* _EXERCISE DESCRIPTION_:
Which lines of the records contain the word "Turtle"? Show each of them.

* _TASK MATERIAL_:
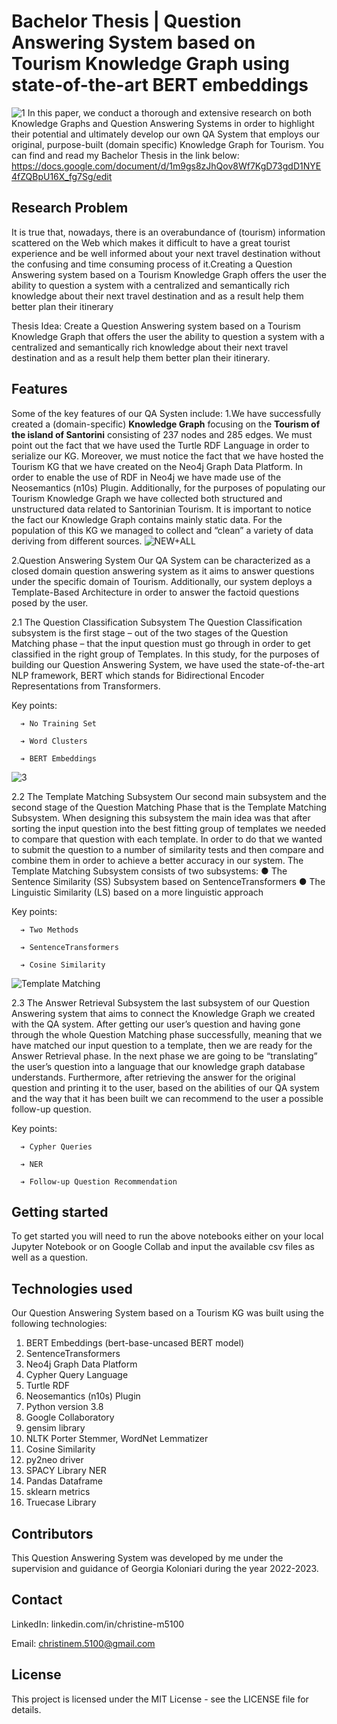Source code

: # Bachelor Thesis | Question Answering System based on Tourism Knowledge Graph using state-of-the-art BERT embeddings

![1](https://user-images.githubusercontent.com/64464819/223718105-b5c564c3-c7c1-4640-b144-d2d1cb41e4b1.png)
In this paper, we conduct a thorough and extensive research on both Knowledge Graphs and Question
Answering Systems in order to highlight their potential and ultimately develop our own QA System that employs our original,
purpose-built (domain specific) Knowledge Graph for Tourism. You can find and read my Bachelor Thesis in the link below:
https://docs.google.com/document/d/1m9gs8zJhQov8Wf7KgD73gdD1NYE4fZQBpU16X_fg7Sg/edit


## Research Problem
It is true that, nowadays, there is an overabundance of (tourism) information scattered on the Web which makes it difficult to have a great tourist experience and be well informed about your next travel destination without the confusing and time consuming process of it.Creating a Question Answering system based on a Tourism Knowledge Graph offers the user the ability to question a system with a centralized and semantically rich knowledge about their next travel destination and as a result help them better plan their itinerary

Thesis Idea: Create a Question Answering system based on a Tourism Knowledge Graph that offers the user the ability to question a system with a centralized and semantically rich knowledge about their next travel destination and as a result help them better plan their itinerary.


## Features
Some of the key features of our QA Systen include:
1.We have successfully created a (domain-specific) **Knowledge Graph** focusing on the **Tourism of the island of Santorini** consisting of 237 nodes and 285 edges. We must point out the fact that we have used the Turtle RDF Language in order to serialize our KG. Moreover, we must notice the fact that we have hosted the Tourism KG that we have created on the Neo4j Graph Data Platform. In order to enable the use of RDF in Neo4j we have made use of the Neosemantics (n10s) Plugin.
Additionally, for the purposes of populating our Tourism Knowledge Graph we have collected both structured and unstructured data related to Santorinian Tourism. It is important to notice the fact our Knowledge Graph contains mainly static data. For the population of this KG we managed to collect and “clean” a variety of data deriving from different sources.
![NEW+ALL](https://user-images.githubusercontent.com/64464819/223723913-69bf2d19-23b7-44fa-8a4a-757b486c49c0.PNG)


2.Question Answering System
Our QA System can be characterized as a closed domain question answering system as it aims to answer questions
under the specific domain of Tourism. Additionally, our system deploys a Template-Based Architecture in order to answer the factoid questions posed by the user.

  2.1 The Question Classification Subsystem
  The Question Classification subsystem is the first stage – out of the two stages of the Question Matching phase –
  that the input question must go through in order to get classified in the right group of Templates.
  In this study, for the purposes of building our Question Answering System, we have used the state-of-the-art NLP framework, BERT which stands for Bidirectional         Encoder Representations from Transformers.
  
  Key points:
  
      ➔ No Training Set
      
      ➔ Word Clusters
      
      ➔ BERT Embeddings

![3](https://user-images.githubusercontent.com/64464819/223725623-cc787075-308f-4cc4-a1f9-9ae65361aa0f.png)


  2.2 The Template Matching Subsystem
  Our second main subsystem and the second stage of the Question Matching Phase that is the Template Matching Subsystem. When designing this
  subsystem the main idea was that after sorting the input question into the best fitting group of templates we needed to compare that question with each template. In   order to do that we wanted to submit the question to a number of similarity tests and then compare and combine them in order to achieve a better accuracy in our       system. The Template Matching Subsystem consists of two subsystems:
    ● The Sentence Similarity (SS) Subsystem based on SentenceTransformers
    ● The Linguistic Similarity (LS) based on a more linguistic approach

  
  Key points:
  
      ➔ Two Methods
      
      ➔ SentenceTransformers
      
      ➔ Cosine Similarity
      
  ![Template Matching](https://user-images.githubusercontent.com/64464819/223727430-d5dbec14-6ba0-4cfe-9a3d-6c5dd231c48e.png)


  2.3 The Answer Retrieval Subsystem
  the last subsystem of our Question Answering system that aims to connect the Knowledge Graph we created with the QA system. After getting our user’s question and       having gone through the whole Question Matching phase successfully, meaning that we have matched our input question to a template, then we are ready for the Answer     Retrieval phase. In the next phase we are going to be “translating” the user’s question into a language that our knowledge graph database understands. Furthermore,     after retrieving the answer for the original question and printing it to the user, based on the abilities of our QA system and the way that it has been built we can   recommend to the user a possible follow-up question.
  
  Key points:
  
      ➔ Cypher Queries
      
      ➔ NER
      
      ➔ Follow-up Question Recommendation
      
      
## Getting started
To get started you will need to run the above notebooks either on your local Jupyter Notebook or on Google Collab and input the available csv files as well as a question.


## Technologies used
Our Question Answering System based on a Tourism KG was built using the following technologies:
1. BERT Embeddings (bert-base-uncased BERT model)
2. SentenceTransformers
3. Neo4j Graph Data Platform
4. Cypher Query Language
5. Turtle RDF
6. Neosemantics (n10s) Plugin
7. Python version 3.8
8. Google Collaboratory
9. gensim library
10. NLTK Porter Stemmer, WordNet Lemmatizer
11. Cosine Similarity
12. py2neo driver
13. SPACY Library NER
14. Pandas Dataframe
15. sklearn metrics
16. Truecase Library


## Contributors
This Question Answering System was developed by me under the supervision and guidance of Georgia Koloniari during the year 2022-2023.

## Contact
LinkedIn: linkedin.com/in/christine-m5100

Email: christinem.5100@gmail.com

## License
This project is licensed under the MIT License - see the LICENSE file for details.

* * *

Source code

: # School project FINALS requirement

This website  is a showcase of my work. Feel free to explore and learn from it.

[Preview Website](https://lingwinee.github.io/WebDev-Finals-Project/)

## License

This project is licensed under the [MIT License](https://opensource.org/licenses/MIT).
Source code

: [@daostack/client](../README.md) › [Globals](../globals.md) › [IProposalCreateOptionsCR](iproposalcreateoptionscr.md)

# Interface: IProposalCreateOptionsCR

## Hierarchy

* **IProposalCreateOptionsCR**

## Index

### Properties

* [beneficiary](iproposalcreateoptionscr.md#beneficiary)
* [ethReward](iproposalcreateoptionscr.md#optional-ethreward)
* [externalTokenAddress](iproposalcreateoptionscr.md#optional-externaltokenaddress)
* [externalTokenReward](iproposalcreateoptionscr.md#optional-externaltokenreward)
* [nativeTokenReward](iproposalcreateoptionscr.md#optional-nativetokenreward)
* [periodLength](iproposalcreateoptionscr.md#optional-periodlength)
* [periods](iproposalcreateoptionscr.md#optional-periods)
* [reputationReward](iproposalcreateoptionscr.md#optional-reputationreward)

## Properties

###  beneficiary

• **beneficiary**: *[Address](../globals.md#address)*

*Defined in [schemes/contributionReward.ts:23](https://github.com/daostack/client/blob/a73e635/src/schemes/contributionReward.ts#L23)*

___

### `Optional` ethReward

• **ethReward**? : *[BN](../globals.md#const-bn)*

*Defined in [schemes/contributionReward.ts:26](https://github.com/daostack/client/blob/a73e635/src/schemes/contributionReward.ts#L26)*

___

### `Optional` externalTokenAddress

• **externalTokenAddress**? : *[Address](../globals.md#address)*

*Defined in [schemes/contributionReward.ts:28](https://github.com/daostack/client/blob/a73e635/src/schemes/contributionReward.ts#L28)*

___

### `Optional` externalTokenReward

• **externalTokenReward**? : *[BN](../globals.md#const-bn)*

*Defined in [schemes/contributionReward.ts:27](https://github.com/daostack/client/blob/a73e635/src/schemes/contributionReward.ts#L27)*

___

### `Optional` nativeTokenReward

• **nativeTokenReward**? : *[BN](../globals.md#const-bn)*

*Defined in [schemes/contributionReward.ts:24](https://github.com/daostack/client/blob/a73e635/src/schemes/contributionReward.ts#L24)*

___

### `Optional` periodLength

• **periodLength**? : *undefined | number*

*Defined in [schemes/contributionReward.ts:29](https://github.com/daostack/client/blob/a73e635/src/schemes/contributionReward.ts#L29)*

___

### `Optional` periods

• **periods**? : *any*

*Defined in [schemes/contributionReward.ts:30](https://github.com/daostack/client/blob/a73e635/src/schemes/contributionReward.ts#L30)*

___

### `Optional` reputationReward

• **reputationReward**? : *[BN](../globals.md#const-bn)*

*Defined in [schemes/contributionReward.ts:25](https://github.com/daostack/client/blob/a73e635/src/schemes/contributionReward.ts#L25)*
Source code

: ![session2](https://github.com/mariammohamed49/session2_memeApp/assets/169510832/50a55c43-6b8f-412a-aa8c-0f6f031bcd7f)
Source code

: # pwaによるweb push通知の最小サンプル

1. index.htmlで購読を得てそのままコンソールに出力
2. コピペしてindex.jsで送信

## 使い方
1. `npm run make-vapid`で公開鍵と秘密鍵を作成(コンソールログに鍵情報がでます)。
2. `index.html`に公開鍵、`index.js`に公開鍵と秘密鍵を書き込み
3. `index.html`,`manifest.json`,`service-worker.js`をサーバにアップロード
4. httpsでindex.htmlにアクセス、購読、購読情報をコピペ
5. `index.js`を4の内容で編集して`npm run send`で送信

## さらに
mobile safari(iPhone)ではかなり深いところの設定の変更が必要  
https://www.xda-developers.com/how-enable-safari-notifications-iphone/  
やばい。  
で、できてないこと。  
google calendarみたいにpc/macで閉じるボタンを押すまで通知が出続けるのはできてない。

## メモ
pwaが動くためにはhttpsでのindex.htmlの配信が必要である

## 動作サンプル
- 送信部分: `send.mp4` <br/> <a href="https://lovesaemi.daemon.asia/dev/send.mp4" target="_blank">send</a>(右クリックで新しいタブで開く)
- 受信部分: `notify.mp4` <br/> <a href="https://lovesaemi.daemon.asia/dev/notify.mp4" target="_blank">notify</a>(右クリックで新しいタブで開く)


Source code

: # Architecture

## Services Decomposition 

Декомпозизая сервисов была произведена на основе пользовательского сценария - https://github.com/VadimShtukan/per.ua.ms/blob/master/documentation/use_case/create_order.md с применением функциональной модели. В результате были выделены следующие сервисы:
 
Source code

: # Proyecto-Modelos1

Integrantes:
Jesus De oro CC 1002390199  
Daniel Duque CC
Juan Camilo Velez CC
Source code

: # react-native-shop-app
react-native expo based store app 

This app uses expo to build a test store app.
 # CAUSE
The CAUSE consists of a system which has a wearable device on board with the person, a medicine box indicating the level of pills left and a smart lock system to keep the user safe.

* _ANSWER FOR THIS EXERCISE_:
1.We have successfully created a (domain-specific) **Knowledge Graph** focusing on the **Tourism of the island of Santorini** consisting of 237 nodes and 285 edges. We must point out the fact that we have used the Turtle RDF Language in order to serialize our KG. Moreover, we must notice the fact that we have hosted the Tourism KG that we have created on the Neo4j Graph Data Platform. In order to enable the use of RDF in Neo4j we have made use of the Neosemantics (n10s) Plugin.
5. Turtle RDF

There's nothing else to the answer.